Insgesamt ist dieser erste Teil des Buches mit vielen wissenschaftlichen Informationen gespickt, die interessant sind, aber sich nicht zu tief in die Materie einsteigen, so dass immer noch Platz für nerdige Diskussionen gelassen wird.
Im zweiten Teil werden Cocktailrezepte, sortiert nach der Basis-Spirituose, vorgestellt. Die Rezepte sind meist schön bebildert und ein paar Absätze beschreiben die Geschichte des Cocktails und was ihn besonders macht.
Viel wichtiger aber: Die Rezepte werden jeweils als Paare präsentiert. Zunächst wird ein Klassiker vorgestellt. Darauf folgt eine Eigenkreation von Stephenson, die mit dem Klassiker mehr oder weniger verwandt ist und die im ersten Teil des Buches beschriebenen Techniken anwendet. Im Gegensatz zu den Avantgarde-Rezepten aus Stephan Hinzes „Cocktailkunst - Die Zukunft der Bar“ (2014) hat man hier bei vielen Rezepten zumindest die Chance den Drink selbst zuzubereiten (mit entsprechender Vorbereitung versteht sich). Die teils sehr komplexen Rezepte machen entsprechend präzise Angaben bei welcher Temperatur welche Zutaten wie lange zubereitet werden müssen, etc. Allerdings finden sich auch hier Rezepte, die unmöglich nachzuahmen sind und dementsprechend das Siegel „Mixology Impossible“ tragen.
Zu den realistischeren Rezepten, die direkt Lust aufs Experimentieren/Kochen machen gehören z.B.:
- Champagne Gin Fizz - ein in der Flasche fermentiereter Gin Fizz
- Aviatrix - eine Aviation-Variante mit selbstgemachtem echten(!) Veilchenlikör
- Isoamyl Acetate Old Fashioned - Old-Fashioned-Variation mit selbstgemachtem Banan-Sirup und Walnuss-Bitter
- Maillard Tai - eine Mai-Tai-Variante mit selbstgemachtem Orgeat und gedörter, sowie flambierter Ananans
Fazit
Ein Einsteiger bekommt mit diesem Buch 32 klassische Cocktailrezepte, schöne Bilder und eine paar interessante Fakten zu den Themen: Cocktails mit Eis kühlen, Säuren und das Zusammenspiel unterschiedlicher Geschmackskomponenten.
Ein Cocktailnerd bekommt eine Sammlung von Fun-Facts, viele Anregungen für Zubereitungstechniken.
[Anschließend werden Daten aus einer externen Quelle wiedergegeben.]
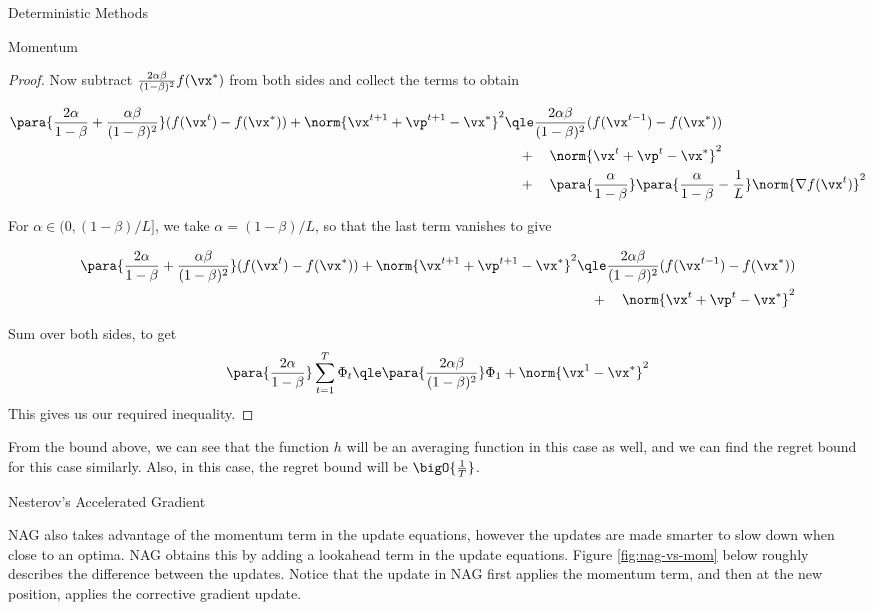 \documentclass{article}
\begin{document}
\begin{psection}{Deterministic Methods}
\begin{psubsection}{Momentum}
\begin{theorem}
\begin{proof}
			Now subtract $\frac{2\alpha\beta}{(1-\beta)^2}f(\vx^*)$ from both sides and collect the terms to obtain

			\begin{align*}
				\para{\frac{2\alpha}{1-\beta}+\frac{\alpha\beta}{(1-\beta)^2}}(f(\vx^t)-f(\vx^*)) +\norm{\vx^{t+1}+\vp^{t+1}-\vx^*}^2 &\qle \frac{2\alpha\beta}{(1-\beta)^2}(f(\vx^{t-1})-f(\vx^*)) \\
				&\quad+\quad\norm{\vx^{t}+\vp^{t}-\vx^*}^2\\
				&\quad+\quad\para{\frac{\alpha}{1-\beta}}\para{\frac{\alpha}{1-\beta}-\frac{1}{L}}\norm{\nabla f(\vx^t)}^2
			\end{align*}

			For $\alpha\in(0,(1-\beta)/L]$, we take $\alpha=(1-\beta)/L$, so that the last term vanishes to give

			\begin{align*}
				\para{\frac{2\alpha}{1-\beta}+\frac{\alpha\beta}{(1-\beta)^2}}(f(\vx^t)-f(\vx^*)) +\norm{\vx^{t+1}+\vp^{t+1}-\vx^*}^2 &\qle \frac{2\alpha\beta}{(1-\beta)^2}(f(\vx^{t-1})-f(\vx^*)) \\
				&\quad+\quad \norm{\vx^{t}+\vp^{t}-\vx^*}^2
			\end{align*}

			Sum over both sides, to get
			\begin{align*}
				\para{\frac{2\alpha}{1-\beta}}\sum_{t=1}^{T}\Phi_t\qle\para{\frac{2\alpha\beta}{(1-\beta)^2}}\Phi_1 + \norm{\vx^1-\vx^*}^2
			\end{align*}
			This gives us our required inequality.
		\end{proof}
	\end{theorem}

	From the bound above, we can see that the function $h$ will be an averaging function in this case as well, and we can find the regret bound for this case similarly. Also, in this case, the regret bound will be $\bigO{\frac{1}{T}}$.

\end{psubsection}

\begin{psubsection}{Nesterov's Accelerated Gradient}

	NAG also takes advantage of the momentum term in the update equations, however the updates are made smarter to slow down when close to an optima. NAG obtains this by adding a lookahead term in the update equations. Figure \ref{fig:nag-vs-mom} below roughly describes the difference between the updates. Notice that the update in NAG first applies the momentum term, and then at the new position, applies the corrective gradient update.


\end{psubsection}
\end{psection}
\end{document}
Und ca. 15 Challenges zum nachkochen.
Für den niedrigen Preis kann man hier sicherlich nichts falsch machen, auch wenn man als fortgeschrittener Connoisseur in dem Buch keine neuen Rezepte, zum schnell mal ausprobieren, finden wird. Es ließt sich allemal unterhaltsam.
Wer nur an dem Technik-Teil interessiert ist und weder die klassischen noch die fancy Rezepte braucht, kann sich aber auch direkt den aktuelleren zweiten Band kaufen und kann sich den ersten Band sparen.